I bought a 2nd-hand Lenovo USB-C PSU (ADLX65YLC3D) which indicates a range of voltages (20v, 15v, 9v, 5v) on the label. Tried to charge a few different bicycle lights but the charging indicators did not light up on any of them. I almost tossed it because the 2nd-hand market I bought from is definately dodgy. But then I tried to power a Rasberry Pi and it seems to work on that. So wtf? An a/c adapter either works or it doesn’t. What would cause this: works on some devices but not others? The Rasberry Pi needs 5v just as the bicycle lights. That is the default voltage for USB-c.
Welcome to the wonderful world of power delivery negotiations.

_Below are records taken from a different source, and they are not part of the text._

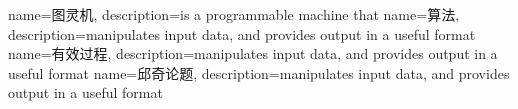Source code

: {
  name=图灵机,
  description={is a programmable machine that}
}
{
  name=算法,
  description={manipulates input data, and provides output in a useful format}
}
{
  name=有效过程,
  description={manipulates input data, and provides output in a useful format}
}
{
  name=邱奇论题,
  description={manipulates input data, and provides output in a useful format}
}

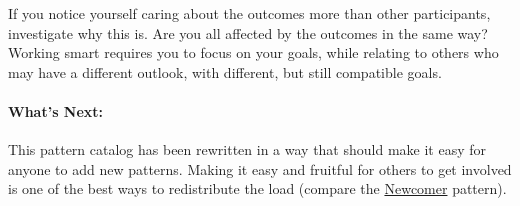 If you notice yourself caring about the outcomes more than other
participants, investigate why this is. Are you all affected by the
outcomes in the same way? Working smart requires you to focus on your
goals, while relating to others who may have a different outlook, with
different, but still compatible goals.

\paragraph{What's Next:} This pattern catalog has been rewritten in a way
that should make it easy for anyone to add new patterns. Making it easy
and fruitful for others to get involved is one of the best ways to
redistribute the load (compare
the \href{http://peeragogy.org/practice/heuristics/newcomer/}{Newcomer}
pattern).
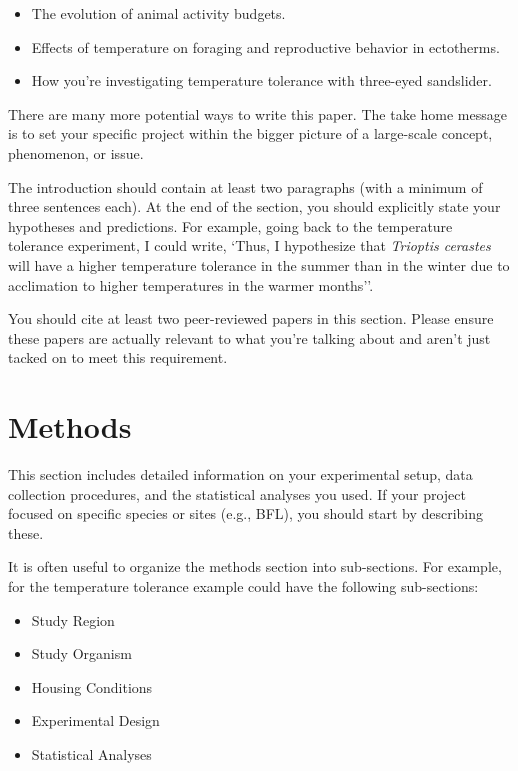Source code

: \documentclass[]{book}
\providecommand{\tightlist}{%
  \setlength{\itemsep}{0pt}\setlength{\parskip}{0pt}}
\begin{document}
\begin{itemize}
\tightlist
\item
  The evolution of animal activity budgets.
\item
  Effects of temperature on foraging and reproductive behavior in
  ectotherms.
\item
  How you're investigating temperature tolerance with three-eyed
  sandslider.
\end{itemize}

There are many more potential ways to write this paper. The take home
message is to set your specific project within the bigger picture of a
large-scale concept, phenomenon, or issue.

The introduction should contain at least two paragraphs (with a minimum
of three sentences each). At the end of the section, you should
explicitly state your hypotheses and predictions. For example, going
back to the temperature tolerance experiment, I could write, `Thus, I
hypothesize that \emph{Trioptis cerastes} will have a higher temperature
tolerance in the summer than in the winter due to acclimation to higher
temperatures in the warmer months''.

You should cite at least two peer-reviewed papers in this section.
Please ensure these papers are actually relevant to what you're talking
about and aren't just tacked on to meet this requirement.

\section{Methods}\label{methods}

This section includes detailed information on your experimental setup,
data collection procedures, and the statistical analyses you used. If
your project focused on specific species or sites (e.g., BFL), you
should start by describing these.

It is often useful to organize the methods section into sub-sections.
For example, for the temperature tolerance example could have the
following sub-sections:

\begin{itemize}
\tightlist
\item
  Study Region
\item
  Study Organism
\item
  Housing Conditions
\item
  Experimental Design
\item
  Statistical Analyses
\end{itemize}
\end{document}

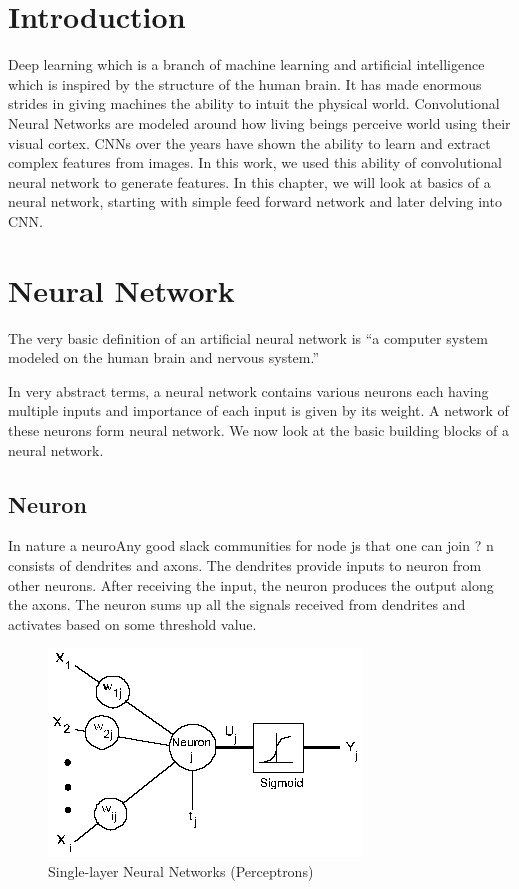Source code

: \doublespacing
{} 
\label{chap:CNN}
\section{Introduction}
Deep learning which is a branch of machine learning and artificial intelligence which is  inspired by the structure of the human brain. It  has made enormous strides in giving machines the ability to intuit the physical world. Convolutional Neural Networks are modeled around how living beings perceive world using their visual cortex. CNNs over the years have shown the ability to learn and extract complex features from images. In this work, we used this ability of convolutional neural network to generate features. In this chapter, we will look at basics of a neural network, starting with simple feed forward network and later delving into CNN.


\section{Neural Network}

The very basic definition of an artificial neural network is “a computer system modeled on the human brain and nervous system.”
\par
In very abstract terms, a neural network contains various neurons each having multiple inputs and importance of each input is given by its weight. A network of these neurons form neural network. We now look at the basic building blocks of a neural network.

\subsection{Neuron}
In nature a neuroAny good slack communities for node js that one can join ?
n consists of dendrites and  axons. The dendrites provide inputs to neuron from other neurons. After receiving the input, the neuron produces the output along the axons. The neuron sums up all the signals received from dendrites and activates based on some threshold value. 

\begin{figure}[H]
  \centering
    \includegraphics[scale=.3, angle=0]{Files/nn2.png}
    \caption[Single-layer Neural Networks (Perceptrons)]{Single-layer Neural Networks (Perceptrons)}
    \label{fig:NNNN}
\end{figure}


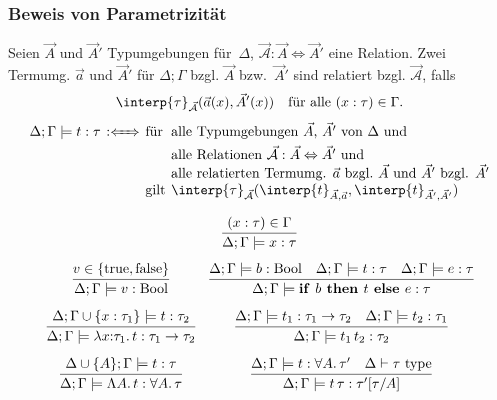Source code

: \documentclass{beamer}
\newcommand{\defiff}{:\xLeftrightarrow{\quad}} %
\newcommand{\IsType}[1]{{#1}\,\,\text{type}}
\newcommand{\Bool}{\text{Bool}}
\newcommand{\trueV}{\text{true}}
\newcommand{\falseV}{\text{false}}
\newcommand{\fa}[1]{\forall {#1}.\,}
\newcommand{\lam}[1]{\lambda #1.\,}
\newcommand{\Lam}[1]{\Lambda #1.\,}
\newcommand{\ite}[3]{\text{\textbf{if }} #1 \text{\textbf{ then }} #2 \text{\textbf{ else }} #3}
\newcommand{\termInterp}[3]{\interp{#3}_{#1, #2}}
\newcommand{\relInterp}[2]{\interp{#2}_{#1}}
\newcommand{\Rel}[3]{#1 : #2 \Leftrightarrow #3}
\renewcommand{\emph}[1]{\textcolor{Emph}{#1}}
\newtheorem*{satz}{Satz}
\begin{document}
\begin{frame}
  \frametitle{Beweis von Parametrizität}

  Seien $\vec{A}$ und $\vec{A}'$ Typumgebungen für~$\Delta$, $\Rel{\vec{\mathcal{A}}}{\vec{A}}{\vec{A}'}$ eine Relation.
  Zwei Termumg. $\vec{a}$ und $\vec{A}'$ für $\Delta; \Gamma$ bzgl. $\vec{A}$ bzw.~$\vec{A}'$ sind \emph{relatiert} bzgl. $\vec{\mathcal{A}}$, falls
  \[
    \relInterp{\vec{\mathcal{A}}}{\tau}(\vec{a}(x), \vec{A}'(x))
    \quad \text{für alle $(x : \tau) \in \Gamma$}.
  \]
  \[
    \arraycolsep=2pt
    \begin{array}{r c l l}
    \Delta; \Gamma \models t : \tau &\defiff
    &\text{für}& \text{alle Typumgebungen $\vec{A}$, $\vec{A}'$ von~$\Delta$ und} \\
    &&& \text{alle Relationen $\Rel{\vec{\mathcal{A}}}{\vec{A}}{\vec{A}'}$ und} \\
    &&& \text{alle relatierten Termumg. $\vec{a}$ bzgl.~$\vec{A}$ und $\vec{A}'$ bzgl. $\vec{A}'$} \\
    &&\text{gilt}& \relInterp{\vec{\mathcal{A}}}{\tau}(\termInterp{\vec{A}}{\vec{a}}{t}, \termInterp{\vec{A}'}{\vec{A}'}{t})
  \end{array}
  \]


\end{frame}

\begin{frame}
  \[
    \infer{
      \Delta; \Gamma \models x : \tau
    }{
      (x : \tau) \in \Gamma
    }
  \]
  \[\begin{array}{c c}
    \infer{
      \Delta; \Gamma \models v : \Bool
    }{
      v \in \{ \trueV, \falseV \}
    } &
    \infer{
      \Delta; \Gamma \models \ite{b}{t}{e} : \tau
    }{
      \Delta; \Gamma \models b : \Bool \quad
      \Delta; \Gamma \models t : \tau \quad
      \Delta; \Gamma \models e : \tau
    } \\[0.3cm]
    \infer{
      \Delta; \Gamma \models \lam{x{:}\tau_1} t : \tau_1 \to \tau_2
    }{
      \Delta; \Gamma \cup \{ x : \tau_1 \} \models t : \tau_2
    } &
    \infer{
      \Delta; \Gamma \models t_1\,t_2 : \tau_2
    }{
      \Delta; \Gamma \models t_1 : \tau_1 \to \tau_2 \quad
      \Delta; \Gamma \models t_2 : \tau_1
    } \\[0.3cm]
    \infer{
      \Delta; \Gamma \models \Lam{A} t : \fa{A} \tau
    }{
      \Delta \cup \{ A \}; \Gamma \models t : \tau
    } &
    \infer{
      \Delta; \Gamma \models t\,\tau : \tau'[\tau/A]
    }{
      \Delta; \Gamma \models t : \fa{A} \tau' \quad
      \Delta \vdash \IsType{\tau}
    }
  \end{array}\]
\end{frame}
\end{document}
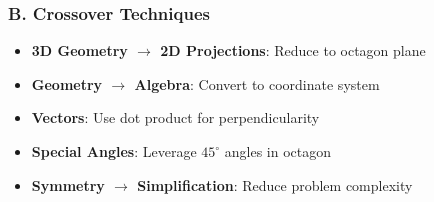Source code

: \documentclass[12pt]{article}
\begin{document}
\begin{tacticalbox}
\subsubsection*{B. Crossover Techniques}

\begin{itemize}
    \item \textbf{3D Geometry $\to$ 2D Projections}: Reduce to octagon plane
    \item \textbf{Geometry $\to$ Algebra}: Convert to coordinate system
    \item \textbf{Vectors}: Use dot product for perpendicularity
    \item \textbf{Special Angles}: Leverage $45^\circ$ angles in octagon
    \item \textbf{Symmetry $\to$ Simplification}: Reduce problem complexity
\end{itemize}

\end{tacticalbox}
\end{document}
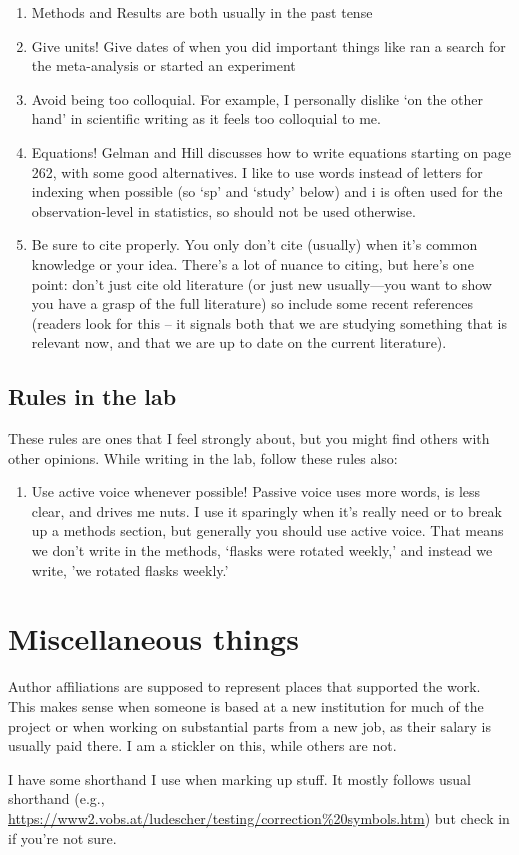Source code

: \documentclass[11pt,letter]{article}
\begin{document}
\begin{enumerate}
\item Methods and Results are both usually in the past tense
\item Give units! Give dates of when you did important things like ran a search for the meta-analysis or started an experiment
\item Avoid being too colloquial. For example, I personally dislike `on the other hand' in scientific writing as it feels too colloquial to me. 
\item Equations! Gelman and Hill discusses how to write equations starting on page 262, with some good alternatives. I like to use words instead of letters for indexing when possible (so `sp' and `study' below) and i is often used for the observation-level in statistics, so should not be used otherwise. 
\item Be sure to cite properly. You only don't cite (usually) when it's common knowledge or your idea. There's a lot of nuance to citing, but here's one point: don't just cite old literature (or just new usually---you want to show you have a grasp of the full literature) so include some recent references (readers look for this -- it signals both that we are studying something that is relevant now, and that we are up to date on the current literature).
\end{enumerate}

\subsection{Rules in the lab}

These rules are ones that I feel strongly about, but you might find others with other opinions. While writing in the lab, follow these rules also:
\begin{enumerate}
\item Use active voice whenever possible! Passive voice uses more words, is less clear, and drives me nuts. I use it sparingly when it's really need or to break up a methods section, but generally you should use active voice. That means we don't write in the methods, `flasks were rotated weekly,' and instead we write, 'we rotated flasks weekly.'
\end{enumerate}

\section{Miscellaneous things}

Author affiliations are supposed to represent places that supported the work. This makes sense when someone is based at a new institution for much of the project or when working on substantial parts from a new job, as their salary is usually paid there. I am a stickler on this, while others are not.

I have some shorthand I use when marking up stuff. It mostly follows usual shorthand (e.g., \url{https://www2.vobs.at/ludescher/testing/correction%20symbols.htm}) but check in if you're not sure. 
\end{document}
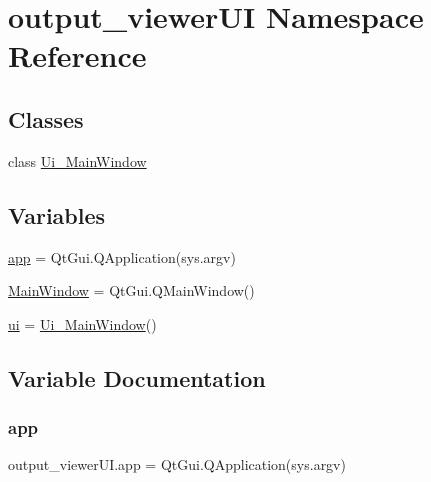 \hypertarget{namespaceoutput__viewer_u_i}{}\section{output\+\_\+viewer\+UI Namespace Reference}
\label{namespaceoutput__viewer_u_i}
\subsection*{Classes}
\begin{DoxyCompactItemize}
\item 
class \hyperlink{classoutput__viewer_u_i_1_1_ui___main_window}{Ui\+\_\+\+Main\+Window}
\end{DoxyCompactItemize}
\subsection*{Variables}
\begin{DoxyCompactItemize}
\item 
\hyperlink{namespaceoutput__viewer_u_i_a2c3ab398f8123bd6d034a961fc6a4368}{app} = Qt\+Gui.\+Q\+Application(sys.\+argv)
\item 
\hyperlink{namespaceoutput__viewer_u_i_a95763e93bffcc3d9bda7ae977c5c2c4e}{Main\+Window} = Qt\+Gui.\+Q\+Main\+Window()
\item 
\hyperlink{namespaceoutput__viewer_u_i_a86154c987d338cba4f5269407ad97f69}{ui} = \hyperlink{classoutput__viewer_u_i_1_1_ui___main_window}{Ui\+\_\+\+Main\+Window}()
\end{DoxyCompactItemize}


\subsection{Variable Documentation}
\hypertarget{namespaceoutput__viewer_u_i_a2c3ab398f8123bd6d034a961fc6a4368}{}\label{namespaceoutput__viewer_u_i_a2c3ab398f8123bd6d034a961fc6a4368} 
\subsubsection{\texorpdfstring{app}{app}}
{\footnotesize\ttfamily output\+\_\+viewer\+U\+I.\+app = Qt\+Gui.\+Q\+Application(sys.\+argv)}

\hypertarget{namespaceoutput__viewer_u_i_a95763e93bffcc3d9bda7ae977c5c2c4e}{}\label{namespaceoutput__viewer_u_i_a95763e93bffcc3d9bda7ae977c5c2c4e} 
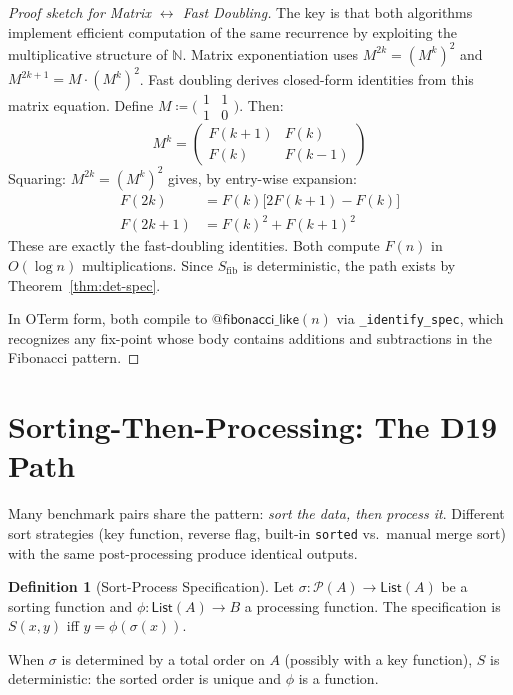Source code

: \documentclass[11pt,a4paper]{report}
\theoremstyle{definition}
\newtheorem{definition}{Definition}[chapter]
\theoremstyle{plain}
\newcommand{\Nat}{\mathbb{N}}
\begin{document}
\begin{proof}[Proof sketch for Matrix $\leftrightarrow$ Fast Doubling]
The key is that both algorithms implement efficient computation of
the same recurrence by exploiting the multiplicative structure of
$\Nat$.  Matrix exponentiation uses
$M^{2k} = (M^k)^2$ and $M^{2k+1} = M \cdot (M^k)^2$.
Fast doubling derives closed-form identities from this matrix
equation.  Define $M \coloneqq
\bigl(\begin{smallmatrix}1&1\\1&0\end{smallmatrix}\bigr)$.
Then:
\[
  M^k = \begin{pmatrix} F(k{+}1) & F(k) \\ F(k) & F(k{-}1)
  \end{pmatrix}
\]
Squaring: $M^{2k} = (M^k)^2$ gives, by entry-wise expansion:
\begin{align*}
  F(2k) &= F(k)\bigl[2F(k{+}1) - F(k)\bigr] \\
  F(2k{+}1) &= F(k)^2 + F(k{+}1)^2
\end{align*}
These are exactly the fast-doubling identities.  Both compute
$F(n)$ in $O(\log n)$ multiplications.  Since $S_{\mathrm{fib}}$
is deterministic, the path exists by Theorem~\ref{thm:det-spec}.

In OTerm form, both compile to $\mathsf{@fibonacci\_like}(n)$ via
\texttt{\_identify\_spec}, which recognizes any fix-point whose
body contains additions and subtractions in the Fibonacci pattern.
\end{proof}

\section{Sorting-Then-Processing: The D19 Path}
\label{sec:sort-process}

Many benchmark pairs share the pattern: \emph{sort the data, then
process it}.  Different sort strategies (key function, reverse flag,
built-in \texttt{sorted} vs.\ manual merge sort) with the same
post-processing produce identical outputs.

\begin{definition}[Sort-Process Specification]
Let $\sigma : \mathcal{P}(A) \to \mathsf{List}(A)$ be a sorting
function and $\phi : \mathsf{List}(A) \to B$ a processing function.
The specification is $S(x, y)$ iff $y = \phi(\sigma(x))$.

When $\sigma$ is determined by a total order on $A$ (possibly
with a key function), $S$ is deterministic: the sorted order is
unique and $\phi$ is a function.
\end{definition}
\end{document}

Basically your bike lights are too dumb to tell the power brick what they need. Use a cheap charger that will just send out the default without negotiation
Here is a 40MiB zipfile if you want the nitty gritty details: https://www.usb.org/document-library/usb-power-delivery

You are ending up in the PE_SRC_Disabled state on the source power delivery state machine.
Don’t understand why it wouldn’t provide like 5v 2a by default until a PD negotiation happens.
I have a USB C Dell dock which can whack out 180w but won’t power anything that doesn’t give it a proprietary Dell signal, making the USB C-ness of it fairly worthless.
The lights most likely do not have the extra circuitry to talk to the charger to negotiate voltages. Since it’s a charger that can change voltage as you stated then the device must be able to say “hey give me 5v”. You will need to use a dumber 5v only charger for those devices.
What would be the meaning of a default voltage then? My understanding of USB PD is that 5v is a default, which I took to mean it would deliver 5v in the absence of a handshake.
Yeah, but some power bricks want to be safe and wont give any power without power delivery negotiation. It’s not unreasonable, and it is safe, it wont burn anything out.